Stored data
• • • •
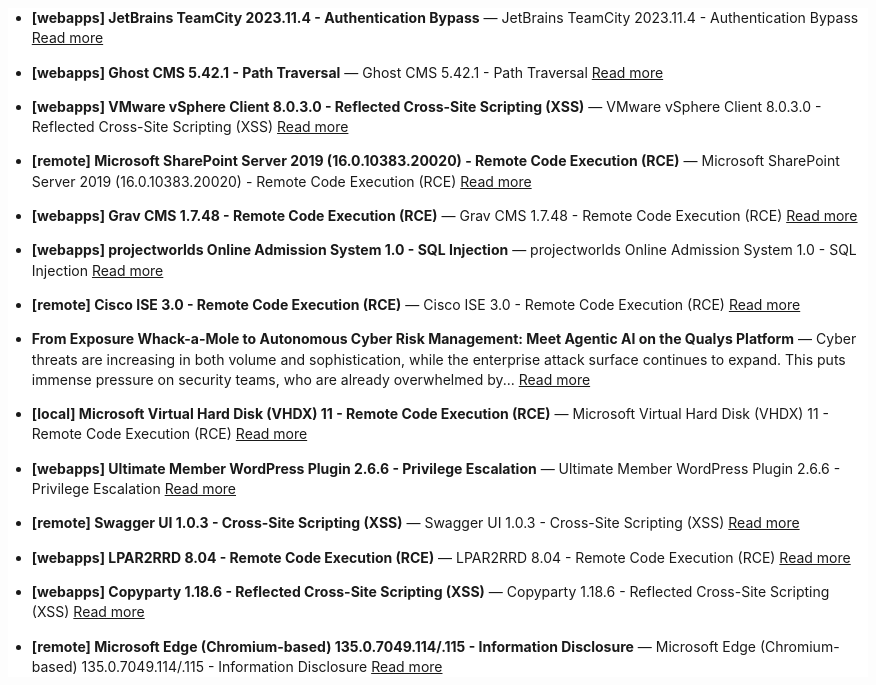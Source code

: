 - **[webapps] JetBrains TeamCity 2023.11.4 - Authentication Bypass** — JetBrains TeamCity 2023.11.4 - Authentication Bypass
  <a href="https://www.exploit-db.com/exploits/52411">Read more</a>

- **[webapps] Ghost CMS 5.42.1 - Path Traversal** — Ghost CMS 5.42.1 - Path Traversal
  <a href="https://www.exploit-db.com/exploits/52408">Read more</a>

- **[webapps] VMware vSphere Client 8.0.3.0 - Reflected Cross-Site Scripting (XSS)** — VMware vSphere Client 8.0.3.0 - Reflected Cross-Site Scripting (XSS)
  <a href="https://www.exploit-db.com/exploits/52406">Read more</a>

- **[remote] Microsoft SharePoint Server 2019 (16.0.10383.20020) - Remote Code Execution (RCE)** — Microsoft SharePoint Server 2019 (16.0.10383.20020) - Remote Code Execution (RCE)
  <a href="https://www.exploit-db.com/exploits/52405">Read more</a>

- **[webapps] Grav CMS 1.7.48 - Remote Code Execution (RCE)** — Grav CMS 1.7.48 - Remote Code Execution (RCE)
  <a href="https://www.exploit-db.com/exploits/52402">Read more</a>

- **[webapps] projectworlds Online Admission System 1.0 - SQL Injection** — projectworlds Online Admission System 1.0 - SQL Injection
  <a href="https://www.exploit-db.com/exploits/52398">Read more</a>

- **[remote] Cisco ISE 3.0 - Remote Code Execution (RCE)** — Cisco ISE 3.0 - Remote Code Execution (RCE)
  <a href="https://www.exploit-db.com/exploits/52396">Read more</a>

- **From Exposure Whack-a-Mole to Autonomous Cyber Risk Management: Meet Agentic AI on the Qualys Platform** — Cyber threats are increasing in both volume and sophistication, while the enterprise attack surface continues to expand. This puts immense pressure on security teams, who are already overwhelmed by...
  <a href="https://blog.qualys.com/category/product-tech">Read more</a>

- **[local] Microsoft Virtual Hard Disk (VHDX) 11 - Remote Code Execution (RCE)** — Microsoft Virtual Hard Disk (VHDX) 11 - Remote Code Execution (RCE)
  <a href="https://www.exploit-db.com/exploits/52394">Read more</a>

- **[webapps] Ultimate Member WordPress Plugin 2.6.6 - Privilege Escalation** — Ultimate Member WordPress Plugin 2.6.6 - Privilege Escalation
  <a href="https://www.exploit-db.com/exploits/52393">Read more</a>

- **[remote] Swagger UI 1.0.3 - Cross-Site Scripting (XSS)** — Swagger UI 1.0.3 - Cross-Site Scripting (XSS)
  <a href="https://www.exploit-db.com/exploits/52392">Read more</a>

- **[webapps] LPAR2RRD 8.04 - Remote Code Execution (RCE)** — LPAR2RRD 8.04 - Remote Code Execution (RCE)
  <a href="https://www.exploit-db.com/exploits/52391">Read more</a>

- **[webapps] Copyparty 1.18.6 - Reflected Cross-Site Scripting (XSS)** — Copyparty 1.18.6 - Reflected Cross-Site Scripting (XSS)
  <a href="https://www.exploit-db.com/exploits/52390">Read more</a>

- **[remote] Microsoft Edge (Chromium-based) 135.0.7049.114/.115 - Information Disclosure** — Microsoft Edge (Chromium-based) 135.0.7049.114/.115 - Information Disclosure
  <a href="https://www.exploit-db.com/exploits/52389">Read more</a>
• • • •
● Work required:
The required output is the exact run of lines from the start of the records through the line containing "- **[webapps] Grav", both ends included, with no pictures.

● Output of the task:
Source code

: - **[webapps] JetBrains TeamCity 2023.11.4 - Authentication Bypass** — JetBrains TeamCity 2023.11.4 - Authentication Bypass
  <a href="https://www.exploit-db.com/exploits/52411">Read more</a>

- **[webapps] Ghost CMS 5.42.1 - Path Traversal** — Ghost CMS 5.42.1 - Path Traversal
  <a href="https://www.exploit-db.com/exploits/52408">Read more</a>

- **[webapps] VMware vSphere Client 8.0.3.0 - Reflected Cross-Site Scripting (XSS)** — VMware vSphere Client 8.0.3.0 - Reflected Cross-Site Scripting (XSS)
  <a href="https://www.exploit-db.com/exploits/52406">Read more</a>

- **[remote] Microsoft SharePoint Server 2019 (16.0.10383.20020) - Remote Code Execution (RCE)** — Microsoft SharePoint Server 2019 (16.0.10383.20020) - Remote Code Execution (RCE)
  <a href="https://www.exploit-db.com/exploits/52405">Read more</a>

- **[webapps] Grav CMS 1.7.48 - Remote Code Execution (RCE)** — Grav CMS 1.7.48 - Remote Code Execution (RCE)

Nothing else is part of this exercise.